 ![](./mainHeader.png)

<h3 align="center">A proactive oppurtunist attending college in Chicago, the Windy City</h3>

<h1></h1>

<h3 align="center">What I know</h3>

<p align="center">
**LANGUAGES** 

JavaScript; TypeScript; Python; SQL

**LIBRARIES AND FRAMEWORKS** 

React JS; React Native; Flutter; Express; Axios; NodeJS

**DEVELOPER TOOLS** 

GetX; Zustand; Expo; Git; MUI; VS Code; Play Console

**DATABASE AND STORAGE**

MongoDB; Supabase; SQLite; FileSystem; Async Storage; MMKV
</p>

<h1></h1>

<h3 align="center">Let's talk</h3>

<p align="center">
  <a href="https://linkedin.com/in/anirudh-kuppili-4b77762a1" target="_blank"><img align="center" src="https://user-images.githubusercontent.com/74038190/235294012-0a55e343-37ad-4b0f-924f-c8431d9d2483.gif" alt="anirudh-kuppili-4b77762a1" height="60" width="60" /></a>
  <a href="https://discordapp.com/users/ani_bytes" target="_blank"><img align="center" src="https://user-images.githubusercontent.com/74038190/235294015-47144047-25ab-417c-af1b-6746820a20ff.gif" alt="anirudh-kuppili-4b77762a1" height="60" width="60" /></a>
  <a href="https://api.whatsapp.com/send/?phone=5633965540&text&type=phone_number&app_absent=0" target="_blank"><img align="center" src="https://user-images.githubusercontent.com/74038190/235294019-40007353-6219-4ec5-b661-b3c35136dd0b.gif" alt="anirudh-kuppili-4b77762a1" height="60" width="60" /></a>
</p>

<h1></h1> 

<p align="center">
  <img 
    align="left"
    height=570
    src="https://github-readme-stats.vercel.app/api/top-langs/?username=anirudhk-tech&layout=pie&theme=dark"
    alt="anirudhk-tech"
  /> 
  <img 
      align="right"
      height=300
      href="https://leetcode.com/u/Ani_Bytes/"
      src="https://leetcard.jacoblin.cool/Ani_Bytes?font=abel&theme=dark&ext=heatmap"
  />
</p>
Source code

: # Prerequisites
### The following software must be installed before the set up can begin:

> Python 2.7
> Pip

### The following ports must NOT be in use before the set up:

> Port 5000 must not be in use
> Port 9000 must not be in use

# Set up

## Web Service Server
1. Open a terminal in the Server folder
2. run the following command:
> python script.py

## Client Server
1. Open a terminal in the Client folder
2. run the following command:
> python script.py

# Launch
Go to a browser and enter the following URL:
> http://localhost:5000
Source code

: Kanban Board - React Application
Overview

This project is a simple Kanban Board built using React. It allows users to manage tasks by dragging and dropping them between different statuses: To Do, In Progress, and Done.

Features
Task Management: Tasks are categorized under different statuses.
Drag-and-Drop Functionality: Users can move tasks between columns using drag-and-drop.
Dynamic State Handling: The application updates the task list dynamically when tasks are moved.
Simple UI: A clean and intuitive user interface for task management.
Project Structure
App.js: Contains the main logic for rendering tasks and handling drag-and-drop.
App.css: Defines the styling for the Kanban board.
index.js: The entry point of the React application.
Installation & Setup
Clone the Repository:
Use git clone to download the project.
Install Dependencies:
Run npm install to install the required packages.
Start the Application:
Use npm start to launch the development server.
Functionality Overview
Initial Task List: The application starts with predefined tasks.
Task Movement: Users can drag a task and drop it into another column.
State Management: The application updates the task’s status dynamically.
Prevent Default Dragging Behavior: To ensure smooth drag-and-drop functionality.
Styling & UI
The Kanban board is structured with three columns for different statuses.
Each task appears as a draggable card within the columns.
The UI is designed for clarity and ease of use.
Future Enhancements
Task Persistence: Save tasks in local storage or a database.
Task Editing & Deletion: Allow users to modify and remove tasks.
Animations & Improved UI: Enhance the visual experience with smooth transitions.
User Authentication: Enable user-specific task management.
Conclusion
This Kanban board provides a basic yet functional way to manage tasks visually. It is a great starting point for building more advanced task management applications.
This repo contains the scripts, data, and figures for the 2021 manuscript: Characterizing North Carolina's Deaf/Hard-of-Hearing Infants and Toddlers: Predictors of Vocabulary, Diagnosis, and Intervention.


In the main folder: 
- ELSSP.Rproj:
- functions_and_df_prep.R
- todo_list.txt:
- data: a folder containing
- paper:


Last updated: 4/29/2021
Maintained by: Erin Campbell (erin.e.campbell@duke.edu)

> THE TASK:
Whenever a line in the entries holds the word "Open", copy that line.

> RESPONSE TO THIS EXERCISE:
1. Open a terminal in the Server folder
1. Open a terminal in the Client folder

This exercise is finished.